>>
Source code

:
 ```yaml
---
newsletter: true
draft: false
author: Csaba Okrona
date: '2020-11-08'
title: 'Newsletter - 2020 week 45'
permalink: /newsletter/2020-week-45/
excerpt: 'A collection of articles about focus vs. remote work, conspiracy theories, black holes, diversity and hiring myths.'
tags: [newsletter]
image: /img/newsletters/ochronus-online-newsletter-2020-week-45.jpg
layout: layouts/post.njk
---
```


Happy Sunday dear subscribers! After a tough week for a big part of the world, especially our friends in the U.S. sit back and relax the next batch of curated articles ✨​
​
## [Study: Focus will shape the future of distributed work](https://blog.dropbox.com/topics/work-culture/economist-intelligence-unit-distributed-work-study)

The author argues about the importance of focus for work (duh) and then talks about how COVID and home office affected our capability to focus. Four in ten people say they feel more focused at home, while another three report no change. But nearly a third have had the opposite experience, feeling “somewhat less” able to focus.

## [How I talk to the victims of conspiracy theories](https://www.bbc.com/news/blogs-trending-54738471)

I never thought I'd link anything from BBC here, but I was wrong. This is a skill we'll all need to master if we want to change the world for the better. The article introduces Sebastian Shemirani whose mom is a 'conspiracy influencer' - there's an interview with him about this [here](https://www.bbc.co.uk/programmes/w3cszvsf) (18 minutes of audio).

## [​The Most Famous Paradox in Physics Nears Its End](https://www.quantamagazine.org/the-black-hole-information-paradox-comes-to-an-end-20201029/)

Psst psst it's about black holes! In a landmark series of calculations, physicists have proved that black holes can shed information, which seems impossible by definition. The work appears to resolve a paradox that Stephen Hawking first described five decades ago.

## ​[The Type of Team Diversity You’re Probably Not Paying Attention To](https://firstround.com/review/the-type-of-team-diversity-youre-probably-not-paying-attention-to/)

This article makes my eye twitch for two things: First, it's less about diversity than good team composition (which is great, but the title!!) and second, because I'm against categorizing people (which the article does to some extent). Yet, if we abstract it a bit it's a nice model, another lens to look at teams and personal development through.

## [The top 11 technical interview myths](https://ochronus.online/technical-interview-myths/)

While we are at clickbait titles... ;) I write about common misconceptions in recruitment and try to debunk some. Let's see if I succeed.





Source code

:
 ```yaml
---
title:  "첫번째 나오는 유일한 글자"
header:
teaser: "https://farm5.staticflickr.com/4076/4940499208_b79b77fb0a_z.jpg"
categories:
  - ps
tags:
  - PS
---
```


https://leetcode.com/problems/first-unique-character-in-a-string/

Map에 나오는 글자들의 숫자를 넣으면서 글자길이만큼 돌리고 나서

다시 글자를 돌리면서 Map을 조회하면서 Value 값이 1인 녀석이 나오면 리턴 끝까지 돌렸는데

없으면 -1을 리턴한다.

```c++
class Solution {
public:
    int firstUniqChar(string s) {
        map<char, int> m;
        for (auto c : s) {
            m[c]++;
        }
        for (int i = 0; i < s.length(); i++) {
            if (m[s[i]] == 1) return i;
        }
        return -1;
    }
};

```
<<
■ Problem to solve ■
Copy every line of the data above in which the string "online" appears.

■ Written reply ■
image: /img/newsletters/ochronus-online-newsletter-2020-week-45.jpg
## [The top 11 technical interview myths](https://ochronus.online/technical-interview-myths/)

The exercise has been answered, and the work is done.